L'histoire :
Un étranger entre dans une gare avec une heure d’avance. La noirceur de son regard est celle d’un gitan. Il est là pour le dernier train qui traversera la frontière espagnole en cette période où les italiens et les allemands occupent la France. Il s’est enrôlé dans le 5ème régiment après avoir enterré sa famille et ses chevaux, victimes de s’être arrêtés à Guernica. Pourtant, ce jour-là, la ville ne donne pas l’impression d’être un mauvais endroit. Les troupes républicaines sont paisibles, à l’image du reste de la population. La femme demande à son fils d’aller chercher son père, elle a envie de l’avoir près d’elle… mais le vrombissement d’un stuka allemand rompt le calme de la journée. Ils sont les premières victimes d’une attaque au cours de laquelle la ville sera réduite en cendre en trois vagues de bombes au phosphore blanc. Pour les allemands, ce n’est qu’une expérimentation de bombardement aérien destiné à faire table rase d’une ville. Au sol, ce n’est que souffrance et désolation. Tomka, ravagé de douleur, hurle au ciel la malédiction ancestrale de son peuple, chante ses morts et les enterre. Puis il se présente dans une caserne encore debout dans ce champs de ruines et s’enrôle dans le bataillon Rosa Luxemburg.

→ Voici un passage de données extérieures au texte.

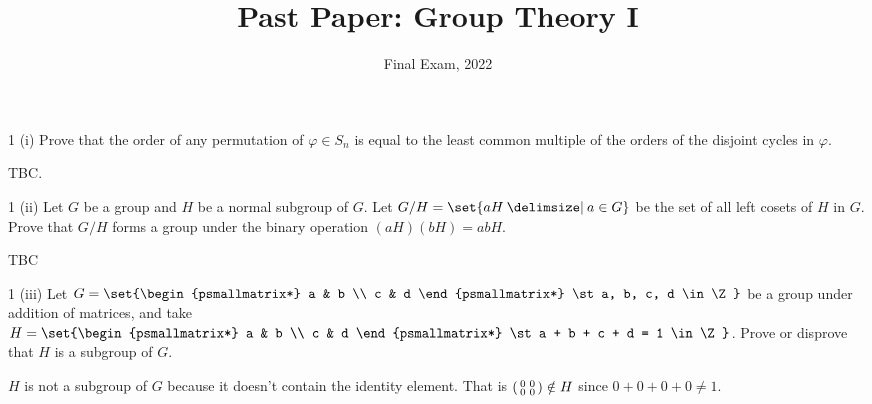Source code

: \documentclass[11pt]{penrose}
\title{Past Paper: Group Theory I}
\subtitle{Final Exam, 2022}
\begin{document}
\maketitle
\warningtext

\begin{problem}{1 (i)}
    Prove that the order of any permutation of $\varphi \in S_n$ is equal to the least common multiple of the orders of the disjoint cycles in $\varphi$.

    \solution TBC.
\end{problem}

\begin{problem}{1 (ii)}
    Let $G$ be a group and $H$ be a normal subgroup of $G$. Let $G/H = \set{aH \st a \in G}$ be the set of all left cosets of $H$ in $G$. Prove that $G/H$ forms a group under the binary operation $(aH)(bH) = abH$.

    \solution TBC
\end{problem}

\begin{problem}{1 (iii)}
    Let $G = \set{\begin{psmallmatrix*} a & b \\ c & d \end{psmallmatrix*} \st a, b, c, d \in \Z}$ be a group under addition of matrices, and take $H = \set{\begin{psmallmatrix*} a & b \\ c & d \end{psmallmatrix*} \st a + b + c + d = 1 \in \Z}$. Prove or disprove that $H$ is a subgroup of $G$.

    \solution $H$ is not a subgroup of $G$ because it doesn't contain the identity element. That is $\begin{psmallmatrix*} 0 & 0 \\ 0 & 0 \end{psmallmatrix*} \notin H$ since $0 + 0 + 0 + 0  \neq 1$.
\end{problem}
\end{document}
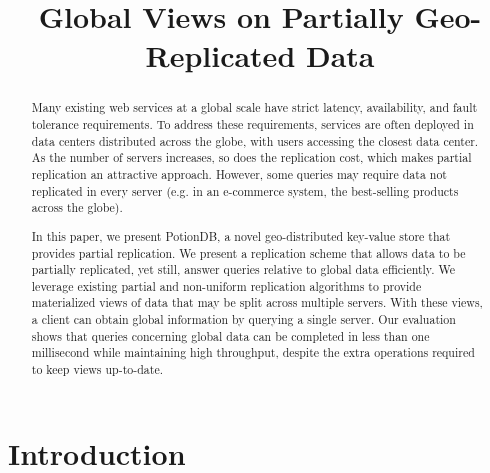 \documentclass[sigplan,10pt]{acmart}
\begin{document}

\title{Global Views on Partially Geo-Replicated Data}

%

\begin{abstract}

Many existing web services at a global scale have strict latency, availability, and fault tolerance requirements.
To address these requirements,  services are often deployed in data centers distributed 
across the globe, with users accessing the closest data center.
As the number of servers increases, so does the replication cost, which makes partial replication an attractive approach.
However, some queries may require data not replicated in every server (e.g. in an e-commerce system, the best-selling products across the globe).

In this paper, we present PotionDB, a novel geo-distributed key-value store that provides partial replication.
We present a replication scheme that allows data to be partially replicated, yet still, answer queries relative to global data efficiently.
We leverage existing partial and non-uniform replication algorithms to provide materialized views of data that may be split across multiple servers.
With these views, a client can obtain global information by querying a single server.
Our evaluation shows that queries concerning global data can be completed in less than one millisecond while maintaining high throughput, despite the extra operations required to keep views up-to-date. 

\end{abstract}

\maketitle
\pagestyle{plain}

\section{Introduction}
\label{sec:introduction}

\end{document}
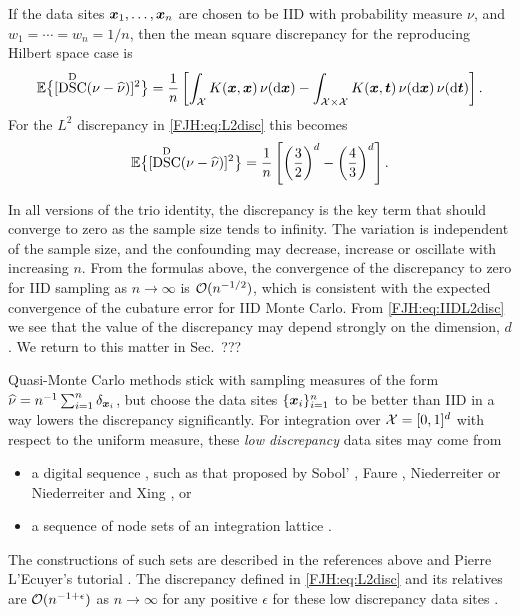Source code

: \documentclass[graybox,footinfo]{svmult}
\DeclareMathOperator{\disc}{DSC}
\begin{document}
If the data sites  ${\boldsymbol{x}}_{1}, \ldots, {\boldsymbol{x}}_{n}$ are chosen to be IID with probability measure 
$\nu$, and $w_1 = \cdots = w_n = 1/n$, then 
the mean square discrepancy for 
the reproducing Hilbert space case is
\begin{equation*}
\bbE \bigl\{[\disc^{\Dt}(\nu - \hnu)]^2 \bigr \}  = \frac 1 n \left [ \int_{\cx} K(\bsx,\bsx) \, 
\nu(\D 
\bsx) - 
\int_{\cx \times \cx} K(\bsx,\bst) \, \nu(\D \bsx) \, \nu (\D \bst) \right ].
\end{equation*}
For the $L^2$ discrepancy in \eqref{FJH:eq:L2disc} this becomes 
\begin{equation} \label{FJH:eq:IIDL2disc}
\bbE \bigl\{[\disc^{\Dt}(\nu - \hnu)]^2 \bigr \} = \frac 1 n \left [ \left(\frac 32\right)^d - 
\left(\frac 43\right)^d \right ].
\end{equation}

In all versions of the trio identity, the discrepancy is the key term that should converge to 
zero as the sample size tends to infinity.  The variation is independent of the sample 
size, and the confounding may decrease, increase or oscillate with increasing $n$.  From 
the formulas above, the convergence of the discrepancy to zero for IID sampling as $n 
\to 
\infty$ is  $\mathcal{O}(n^{-1/2})$, which is consistent with the expected convergence of the 
cubature error for IID Monte Carlo.  From \eqref{FJH:eq:IIDL2disc} we see that the 
value of the discrepancy may depend strongly on the dimension, $d$.  We return 
to this matter in Sec.\ ???

Quasi-Monte Carlo methods stick with sampling measures of the form  $\widehat{\nu} = 
n^{-1}\sum_{i=1}^n \delta_{{\boldsymbol{x}}_i}$, but choose the data sites $\{{\boldsymbol{x}}_i\}_{i=1}^n$ to be 
better than IID in a way lowers the discrepancy significantly.  For 
integration over $\mathcal{X} = [0,1]^d$ with 
respect to the uniform measure, these \emph{low discrepancy} data sites may come from
\begin{itemize} 
\item a digital sequence \cite{DicPil10a}, such as that proposed by Sobol' \cite{}, Faure 
\cite{}, 
Niederreiter \cite{} or Niederreiter and Xing \cite{}, or 
\item a sequence of node sets of an integration lattice \cite{SloJoe94}.  
\end{itemize}
The 
constructions of such sets are described in the references above and Pierre L'Ecuyer's 
tutorial 
\cite{}.  The discrepancy defined in \eqref{FJH:eq:L2disc} and its relatives are 
$\mathcal{O}(n^{-1+\epsilon})$ as $n \to \infty$ for any positive $\epsilon$ for these low 
discrepancy data sites \cite{bibid}.  
\end{document}
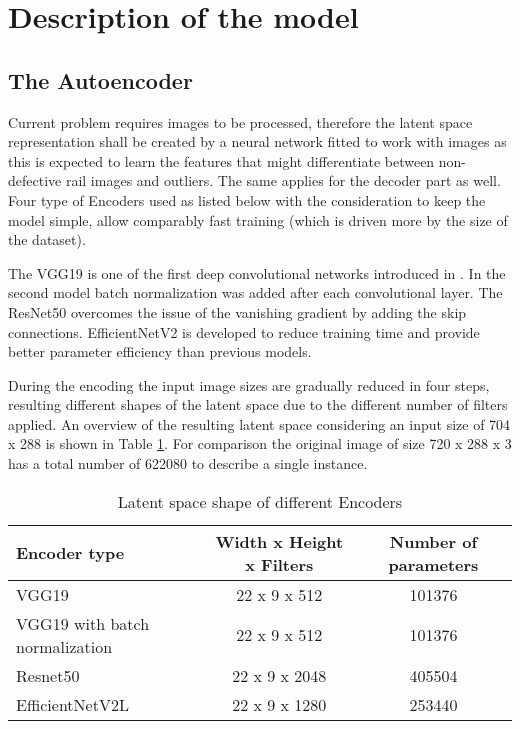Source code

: \section{Description of the model} \label{model}
\subsection{The Autoencoder}
Current problem requires images to be processed, therefore the latent space representation
shall be created by a neural network fitted to work with images as this is expected to learn
the features that might differentiate between non-defective rail images and outliers.
The same applies for the decoder part as well.
Four type of Encoders used as listed below with the consideration to keep the model simple,
allow comparably fast training (which is driven more by the size of the dataset).

The VGG19 is one of the first deep convolutional networks introduced in \cite{simonyan_very_2015}.
In the second model batch normalization was added after each convolutional layer.
The ResNet50 \cite{he_deep_2015} overcomes the issue of the vanishing gradient
by adding the skip connections.
EfficientNetV2 \cite{tan_efficientnetv2_2021} is developed to reduce training time
and provide better parameter efficiency than previous models.

During the encoding the input image sizes are gradually reduced in four steps,
resulting different shapes of the latent space due to the different number of filters applied.
An overview of the resulting latent space considering an input size of 704 x 288
is shown in Table \ref{table:latent_space_shape}.
For comparison the original image of size 720 x 288 x 3 has a total number of 622080 to describe
a single instance.

\begin{table}[!ht]
    \centering
    \begin{tabular}{l c c}
        Encoder type                   & Width x Height x Filters & Number of parameters \\
        \hline
        VGG19                          & 22 x 9 x 512             & 101376               \\
        VGG19 with batch normalization & 22 x 9 x 512             & 101376               \\
        Resnet50                       & 22 x 9 x 2048            & 405504               \\
        EfficientNetV2L                & 22 x 9 x 1280            & 253440               \\
    \end{tabular}
    \caption{Latent space shape of different Encoders}
    \label{table:latent_space_shape}
\end{table}

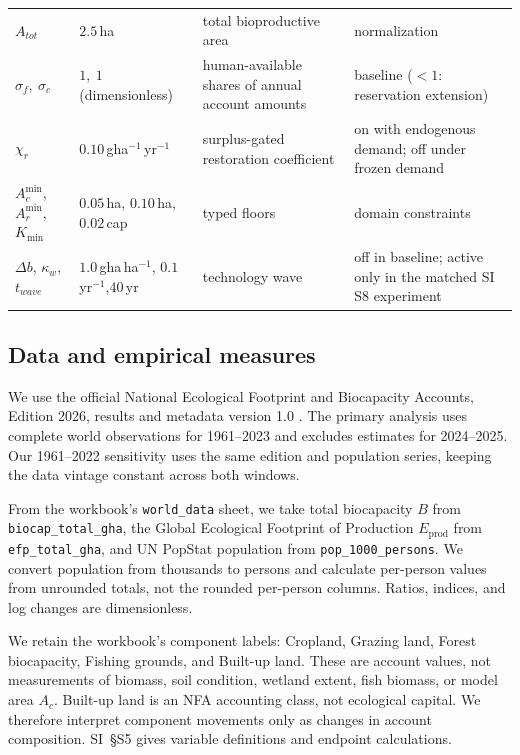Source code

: \documentclass[preprint,12pt,authoryear]{elsarticle}
\newcommand{\Acmin}{A_c^{\min}}
\begin{document}
\begin{table}[!htbp]
\begin{tabularx}{\textwidth}{@{}>{\raggedright\arraybackslash}p{} >{\raggedright\arraybackslash}p{} >{\raggedright\arraybackslash}X >{\raggedright\arraybackslash}p{}@{}}
$A_{tot}$ & $2.5$\,ha & total bioproductive area & normalization \\
$\sigma_f,\ \sigma_c$ & $1,\ 1$ (dimensionless) & human-available shares of annual account amounts & baseline ($<1$: reservation extension) \\
$\chi_r$ & $0.10$\,gha$^{-1}$\,yr$^{-1}$ & surplus-gated restoration coefficient & on with endogenous demand; off under frozen demand \\
$\Acmin$, $A_r^{\min}$,\newline $K_{\min}$ & $0.05$\,ha, $0.10$\,ha,\newline $0.02$\,cap & typed floors & domain constraints \\
$\Delta b$, $\kappa_w$,\newline $t_{wave}$ & $1.0$\,gha\,ha$^{-1}$, $0.1$\,yr$^{-1}$,\newline $40$\,yr & technology wave & off in baseline; active only in the matched SI S8 experiment \\
\bottomrule
\end{tabularx}
\end{table}

\subsection{Data and empirical measures}\label{sec:data}

We use the official National Ecological Footprint and Biocapacity Accounts, Edition 2026, results and metadata version 1.0 \citep{Lo2026NFA}. The primary analysis uses complete world observations for 1961--2023 and excludes estimates for 2024--2025. Our 1961--2022 sensitivity uses the same edition and population series, keeping the data vintage constant across both windows.

From the workbook's \texttt{world\_data} sheet, we take total biocapacity $B$ from \texttt{biocap\_total\_gha}, the Global Ecological Footprint of Production $E_{\mathrm{prod}}$ from \texttt{efp\_total\_gha}, and UN PopStat population from \texttt{pop\_1000\_persons}. We convert population from thousands to persons and calculate per-person values from unrounded totals, not the rounded per-person columns. Ratios, indices, and log changes are dimensionless.

We retain the workbook's component labels: Cropland, Grazing land, Forest biocapacity, Fishing grounds, and Built-up land. These are account values, not measurements of biomass, soil condition, wetland extent, fish biomass, or model area $A_c$. Built-up land is an NFA accounting class, not ecological capital. We therefore interpret component movements only as changes in account composition. SI~\S S5 gives variable definitions and endpoint calculations.
\end{document}
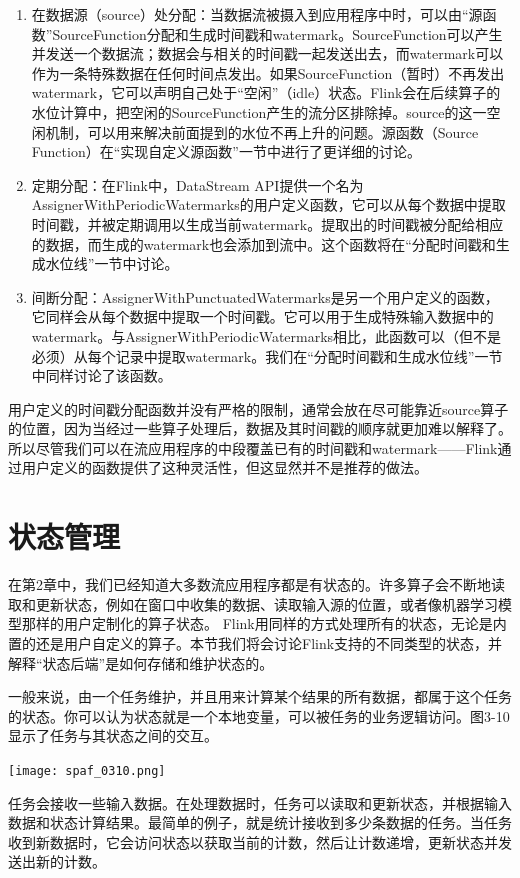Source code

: \documentclass[oneside]{ctexbook}
\begin{document}
\begin{enumerate}
  \item 在数据源（source）处分配：当数据流被摄入到应用程序中时，可以由“源函数”SourceFunction分配和生成时间戳和watermark。SourceFunction可以产生并发送一个数据流；数据会与相关的时间戳一起发送出去，而watermark可以作为一条特殊数据在任何时间点发出。如果SourceFunction（暂时）不再发出watermark，它可以声明自己处于“空闲”（idle）状态。Flink会在后续算子的水位计算中，把空闲的SourceFunction产生的流分区排除掉。source的这一空闲机制，可以用来解决前面提到的水位不再上升的问题。源函数（Source Function）在“实现自定义源函数”一节中进行了更详细的讨论。
  \item 定期分配：在Flink中，DataStream API提供一个名为AssignerWithPeriodicWatermarks的用户定义函数，它可以从每个数据中提取时间戳，并被定期调用以生成当前watermark。提取出的时间戳被分配给相应的数据，而生成的watermark也会添加到流中。这个函数将在“分配时间戳和生成水位线”一节中讨论。
  \item 间断分配：AssignerWithPunctuatedWatermarks是另一个用户定义的函数，它同样会从每个数据中提取一个时间戳。它可以用于生成特殊输入数据中的watermark。与AssignerWithPeriodicWatermarks相比，此函数可以（但不是必须）从每个记录中提取watermark。我们在“分配时间戳和生成水位线”一节中同样讨论了该函数。
\end{enumerate}

用户定义的时间戳分配函数并没有严格的限制，通常会放在尽可能靠近source算子的位置，因为当经过一些算子处理后，数据及其时间戳的顺序就更加难以解释了。所以尽管我们可以在流应用程序的中段覆盖已有的时间戳和watermark——Flink通过用户定义的函数提供了这种灵活性，但这显然并不是推荐的做法。

\section{状态管理}

在第2章中，我们已经知道大多数流应用程序都是有状态的。许多算子会不断地读取和更新状态，例如在窗口中收集的数据、读取输入源的位置，或者像机器学习模型那样的用户定制化的算子状态。 Flink用同样的方式处理所有的状态，无论是内置的还是用户自定义的算子。本节我们将会讨论Flink支持的不同类型的状态，并解释“状态后端”是如何存储和维护状态的。

一般来说，由一个任务维护，并且用来计算某个结果的所有数据，都属于这个任务的状态。你可以认为状态就是一个本地变量，可以被任务的业务逻辑访问。图3-10显示了任务与其状态之间的交互。

\noindent \texttt{[image: spaf\_0310.png]}

任务会接收一些输入数据。在处理数据时，任务可以读取和更新状态，并根据输入数据和状态计算结果。最简单的例子，就是统计接收到多少条数据的任务。当任务收到新数据时，它会访问状态以获取当前的计数，然后让计数递增，更新状态并发送出新的计数。
\end{document}
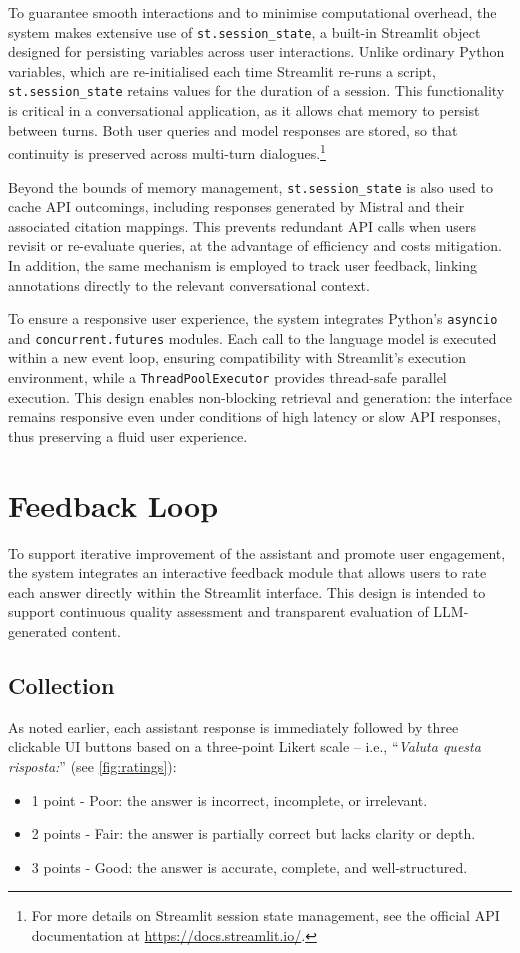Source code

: \begin{spacing}{1.5}
To guarantee smooth interactions and to minimise computational overhead, the system makes extensive use of \texttt{st.session\_state}, a built-in Streamlit object designed for persisting variables across user interactions. Unlike ordinary Python variables, which are re-initialised each time Streamlit re-runs a script, \texttt{st.session\_state} retains values for the duration of a session. This functionality is critical in a conversational application, as it allows chat memory to persist between turns. Both user queries and model responses are stored, so that continuity is preserved across multi-turn dialogues.\footnote{For more details on Streamlit session state management, see the official API documentation at \url{https://docs.streamlit.io/}.\nocite{noauthor_streamlit_2025}} 

Beyond the bounds of memory management, \texttt{st.session\_state} is also used to cache API outcomings, including responses generated by Mistral and their associated citation mappings. This prevents redundant API calls when users revisit or re-evaluate queries, at the advantage of efficiency and costs mitigation. In addition, the same mechanism is employed to track user feedback, linking annotations directly to the relevant conversational context.

To ensure a responsive user experience, the system integrates Python's \texttt{asyncio} and \texttt{concurrent.futures} modules. Each call to the language model is executed within a new event loop, ensuring compatibility with Streamlit’s execution environment, while a \texttt{ThreadPoolExecutor} provides thread-safe parallel execution. This design enables non-blocking retrieval and generation: the interface remains responsive even under conditions of high latency or slow API responses, thus preserving a fluid user experience.


\section{Feedback Loop}
To support iterative improvement of the assistant and promote user engagement, the system integrates an interactive feedback module that allows users to rate each answer directly within the Streamlit interface. This design is intended to support continuous quality assessment and transparent evaluation of LLM-generated content.

\subsection{Collection}
As noted earlier, each assistant response is immediately followed by three clickable UI buttons based on a three-point Likert scale -- i.e., ``\textit{Valuta questa risposta:}'' (see \autoref{fig:ratings}):
\begin{itemize}
\item 1 point - Poor: the answer is incorrect, incomplete, or irrelevant.
\item 2 points - Fair: the answer is partially correct but lacks clarity or depth.
\item 3 points - Good: the answer is accurate, complete, and well-structured.
\end{itemize}


\end{spacing}
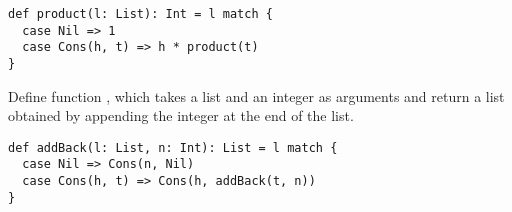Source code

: \begin{verbatim}
def product(l: List): Int = l match {
  case Nil => 1
  case Cons(h, t) => h * product(t)
}
\end{verbatim}

Define function , which takes a list and an integer as arguments
and return a list obtained by appending the integer at the end of the list.

\begin{verbatim}
def addBack(l: List, n: Int): List = l match {
  case Nil => Cons(n, Nil)
  case Cons(h, t) => Cons(h, addBack(t, n))
}
\end{verbatim}

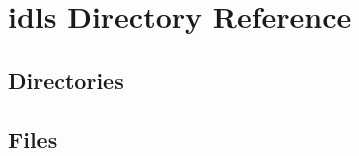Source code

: \section{idls Directory Reference}
\label{dir_8741245f4539f7eff856bdc04d155249}
\subsection*{Directories}
\begin{DoxyCompactItemize}
\end{DoxyCompactItemize}
\subsection*{Files}
\begin{DoxyCompactItemize}
\end{DoxyCompactItemize}
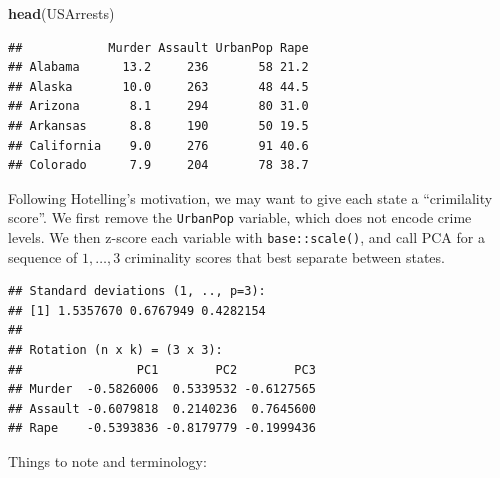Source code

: \documentclass[]{book}
\newenvironment{Shaded}{\begin{snugshade}}{\end{snugshade}}
\newcommand{\DataTypeTok}[1]{\textcolor[rgb]{0.13,0.29,0.53}{#1}}
\newcommand{\DecValTok}[1]{\textcolor[rgb]{0.00,0.00,0.81}{#1}}
\newcommand{\FloatTok}[1]{\textcolor[rgb]{0.00,0.00,0.81}{#1}}
\newcommand{\KeywordTok}[1]{\textcolor[rgb]{0.13,0.29,0.53}{\textbf{#1}}}
\newcommand{\NormalTok}[1]{#1}
\newcommand{\OperatorTok}[1]{\textcolor[rgb]{0.81,0.36,0.00}{\textbf{#1}}}
\newcommand{\OtherTok}[1]{\textcolor[rgb]{0.56,0.35,0.01}{#1}}
\newcommand{\StringTok}[1]{\textcolor[rgb]{0.31,0.60,0.02}{#1}}
\theoremstyle{definition}
\theoremstyle{definition}
\theoremstyle{definition}
\theoremstyle{remark}
\begin{document}
\begin{Shaded}
\begin{Highlighting}[]
\KeywordTok{head}\NormalTok{(USArrests)}
\end{Highlighting}
\end{Shaded}

\begin{verbatim}
##            Murder Assault UrbanPop Rape
## Alabama      13.2     236       58 21.2
## Alaska       10.0     263       48 44.5
## Arizona       8.1     294       80 31.0
## Arkansas      8.8     190       50 19.5
## California    9.0     276       91 40.6
## Colorado      7.9     204       78 38.7
\end{verbatim}

Following Hotelling's motivation, we may want to give each state a ``crimilality score''.
We first remove the \texttt{UrbanPop} variable, which does not encode crime levels.
We then z-score each variable with \texttt{base::scale()}, and call PCA for a sequence of \(1,\dots,3\) criminality scores that best separate between states.

\begin{Shaded}
\end{Shaded}

\begin{verbatim}
## Standard deviations (1, .., p=3):
## [1] 1.5357670 0.6767949 0.4282154
## 
## Rotation (n x k) = (3 x 3):
##                PC1        PC2        PC3
## Murder  -0.5826006  0.5339532 -0.6127565
## Assault -0.6079818  0.2140236  0.7645600
## Rape    -0.5393836 -0.8179779 -0.1999436
\end{verbatim}

Things to note and terminology:
\end{document}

Ce qu'on en pense sur la planète BD :
Pour la réalisation de Tomka le gitan de Guernica, Massimo Carlotto propose à Giuseppe Palumba de mettre en image un de ses textes qui traite d’un gitan exilé malgré lui par la guerre. Ce dernier sait déjà que le héros aura les traits de José Garcia Ortega, le peintre activiste et que Guernica, le point de départ des malheurs de sa vie, aura l’aspect de la ville italienne qui l’accueillit, la sienne, Matera. Le choix de la trichromie pose d’emblée une atmosphère sombre sur cette histoire tragique à bien des égards, qui fut celle bien réelle de nombreux malheureux à l’époque. Le trait graphique pèse aussi son poids dans le malaise qui se dégage de cet enchaînement de mauvais choix d’un homme qui, au début, était bon. L’injustice plane autour de ce gitan au regard résigné, la guerre aura transformé sa vie en cauchemar éveillé, même quand un nouveau départ était possible. Il porte tout au long de l’album cette odeur de mort qui l’habite depuis Guernica. Le dessin, par son côté brouillon, va dans le sens de cette vie sale, jonchée de mauvaises rencontres et de mauvaises inspirations. Malgré tout, le récit parle d’amour et d’honneur, celui d’un gitan qui assume son existence de martyr. Encore une fois le monde de la BD pointe du doigt la cruauté aveugle qui naît de la guerre et encore une fois la mise en parallèle entre les époques est criante.